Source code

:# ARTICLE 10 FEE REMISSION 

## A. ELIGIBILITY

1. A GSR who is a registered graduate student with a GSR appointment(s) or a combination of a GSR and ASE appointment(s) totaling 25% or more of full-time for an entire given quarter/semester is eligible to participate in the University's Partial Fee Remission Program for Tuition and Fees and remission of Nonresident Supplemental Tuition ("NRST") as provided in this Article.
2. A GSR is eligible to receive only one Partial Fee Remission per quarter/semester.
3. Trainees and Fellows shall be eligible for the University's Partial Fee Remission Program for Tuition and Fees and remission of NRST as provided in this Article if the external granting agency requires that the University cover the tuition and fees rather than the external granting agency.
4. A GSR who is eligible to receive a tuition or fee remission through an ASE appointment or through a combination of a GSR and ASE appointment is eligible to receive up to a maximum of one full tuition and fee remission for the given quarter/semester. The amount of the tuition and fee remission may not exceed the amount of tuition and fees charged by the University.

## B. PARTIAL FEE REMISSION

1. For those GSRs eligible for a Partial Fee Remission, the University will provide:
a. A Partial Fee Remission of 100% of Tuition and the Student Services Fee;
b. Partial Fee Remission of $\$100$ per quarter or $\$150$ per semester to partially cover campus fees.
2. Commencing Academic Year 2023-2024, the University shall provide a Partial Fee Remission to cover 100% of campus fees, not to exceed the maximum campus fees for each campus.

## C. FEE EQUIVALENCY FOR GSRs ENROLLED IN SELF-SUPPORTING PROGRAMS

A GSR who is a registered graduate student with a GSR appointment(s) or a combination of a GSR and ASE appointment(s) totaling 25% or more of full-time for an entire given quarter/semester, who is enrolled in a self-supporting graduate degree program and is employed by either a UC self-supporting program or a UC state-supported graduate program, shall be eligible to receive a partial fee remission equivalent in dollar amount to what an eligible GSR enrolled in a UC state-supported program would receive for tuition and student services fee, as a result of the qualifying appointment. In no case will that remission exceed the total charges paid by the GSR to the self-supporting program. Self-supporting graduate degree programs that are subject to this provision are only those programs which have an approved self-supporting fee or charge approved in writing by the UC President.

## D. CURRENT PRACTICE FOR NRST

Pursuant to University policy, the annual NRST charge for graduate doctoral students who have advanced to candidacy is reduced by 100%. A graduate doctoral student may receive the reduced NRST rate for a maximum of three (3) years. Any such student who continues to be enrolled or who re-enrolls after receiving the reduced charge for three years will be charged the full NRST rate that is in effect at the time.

● ● ● ●

◆ Task objective: Among the entries above, copy exactly only the lines starting with the one containing "b. Partial Fee Remission of" and going through the one containing "## C. FEE EQUIVALENCY", both ends included.

◆ Answer space:
b. Partial Fee Remission of $\$100$ per quarter or $\$150$ per semester to partially cover campus fees.
2. Commencing Academic Year 2023-2024, the University shall provide a Partial Fee Remission to cover 100% of campus fees, not to exceed the maximum campus fees for each campus.

## C. FEE EQUIVALENCY FOR GSRs ENROLLED IN SELF-SUPPORTING PROGRAMS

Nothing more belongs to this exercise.